Le Carême, qui a commencé le Mercredi des Cendres, est un temps d’union au mystère de Jésus qui a passé quarante jours dans le désert, résistant à toutes les tentations du diable avant sa crucifixion. Comme lui, un chrétien doit savoir jeûner et résister fermement aux tentations qui l’entourent. Pendant ce temps « au désert », les fleurs ornent les églises. Mais leur présence doit être sobre, simple et discrète, comme l'indique le Service de la Pastorale liturgique et sacramentelle. La plupart du temps, elles évoquent alors l’austérité de ce temps liturgique qui invite à retrouver l’essentiel. Une injonction doit néanmoins être respectée : la décoration de fleurs sur l’autel-même est interdite, à l’exception du quatrième dimanche (Lætare), des solennités et des fêtes.
Un seul fil conducteur pour tout le Carême
Pour composer les bouquets de Carême, en règle générale, on garde tout le long de ce temps un fil conducteur : une seule composition avec quelques variations au fil des dimanches. Cette base de la composition est très simple, dépouillée, pour symboliser le désert avec des branches d’arbre mortes qui annoncent la Rédemption par la Croix, des pierres claires et foncées qui figurent la terre et quelques fleurs séchées qui symbolisent la mort avant la Résurrection.
La composition peut-être partagée entre deux vases symbolisant ainsi une alliance de la Rédemption par la Croix et la Résurrection. Pour préparer Pâques au fil des dimanches, on y ajoutera des branches, des graines et des fleurs séchées en ajoutant ensuite des feuillages verts et des fleurs fraîches symbolisant la vie nouvelle du Ressuscité et sa victoire sur la mort.
Petit guide des bouquets de Carême :
Le 1er dimanche de Carême, on ajoute du sable sur les pierres foncées et des branches couvertes de lichens (mousse qui envahit les branches des arbres).
Le 2e dimanche de Carême est le temps de la transfiguration : des branches de cornouiller (arbuste à petites fleurs jaunes) vont alors enluminer le bois sec, accentuant le contraste entre la mort et la vie, entre la Passion et Pâques. Elles laissent ainsi paraître la gloire de Dieu. Des petits bouquets de jonquilles ou d’immortelles symbolisant l’espérance s’y ajouteront.
Le 3e dimanche de Carême rappelle ce que Jésus dit à la Samaritaine : "Si tu savais le don de Dieu" (Jean, 4-10). Une cruche avec des genêts et des jonquilles symboliseront alors la miséricorde qui fait passer de la mort à la vie.
Pour exprimer les paroles du 4e dimanche de Carême consacré à l'aveugle-né qui vivait dans les ténèbres, à côté des branches de bois mort on allumera un cierge pour signifier la lumière du Christ.

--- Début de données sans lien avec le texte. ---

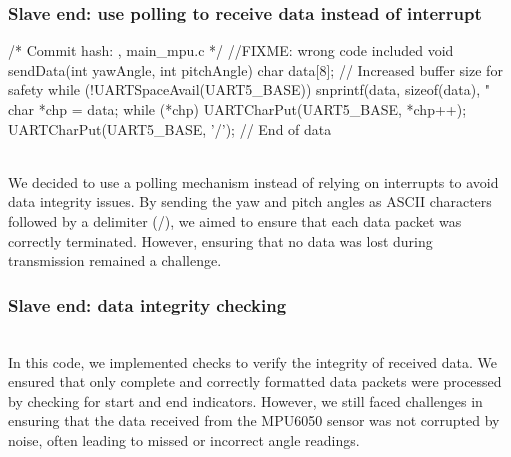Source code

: \documentclass[12pt, a4paper]{article}
\begin{document}
\subsubsection{Slave end: use polling to receive data instead of interrupt}\text{}
\begin{code}
/* Commit hash: , main_mpu.c */ //FIXME: wrong code included
void sendData(int yawAngle, int pitchAngle) {
    char data[8]; // Increased buffer size for safety
    while (!UARTSpaceAvail(UART5_BASE)) {}
    snprintf(data, sizeof(data), "%
    char *chp = data;
    while (*chp) {
        UARTCharPut(UART5_BASE, *chp++);
    }
    UARTCharPut(UART5_BASE, '/'); // End of data
}
\end{code}\text{}\\
We decided to use a polling mechanism instead of relying on interrupts to avoid data integrity issues. 
By sending the yaw and pitch angles as ASCII characters followed by a delimiter (/), 
we aimed to ensure that each data packet was correctly terminated. 
However, ensuring that no data was lost during transmission remained a challenge.

\subsubsection{Slave end: data integrity checking}\text{}
\text{}\\
In this code, we implemented checks to verify the integrity of received data. 
We ensured that only complete and correctly formatted data packets were processed by checking for start and end indicators. 
However, we still faced challenges in ensuring that the data received from the MPU6050 sensor was not corrupted by noise, 
often leading to missed or incorrect angle readings.
\end{document}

Enfin, le dernier dimanche du Carême, celui de la résurrection de Lazare, la composition florale soulignera alors le contraste entre la mort et la vie, en ajoutant aux branches un simple feuillage printanier.
Le Dimanche des Rameaux, le bouquet centré sur la Croix
Le Dimanche des Rameaux, le bouquet sera centré sur la Croix. Au pied d’une statue du Christ sur la Croix, aux pierres noires et blanches, ainsi qu’aux branches de bois mort, celles qui ont été le fil conducteur pendant tout le Carême, on ajoutera des palmes, le symbole de la victoire sur le mal, et des lys blancs qui montrent la participation de Jésus à la Gloire du Père. Enfin, l’ensemble sera complété de gerberas rouges qui évoquent le sang versé par amour pour l'humanité.
Toutes ces fleurs qui accompagnent le Carême sont là pour inspirer notre vie spirituelle et ses vertus. C’est la raison pour laquelle elles doivent avoir "la plus grande expressivité", comme l’a souligné le pape Jean Paul II dans sa Lettre Apostolique Vicesimus Quintus Annus : « Le pain et le vin, l’eau et l’huile, mais aussi l’encens, les cendres, le feu et les fleurs et presque tous les éléments de la création ont leur place dans la liturgie comme une offrande au Créateur et contribuent à la dignité et à la beauté de la célébration ».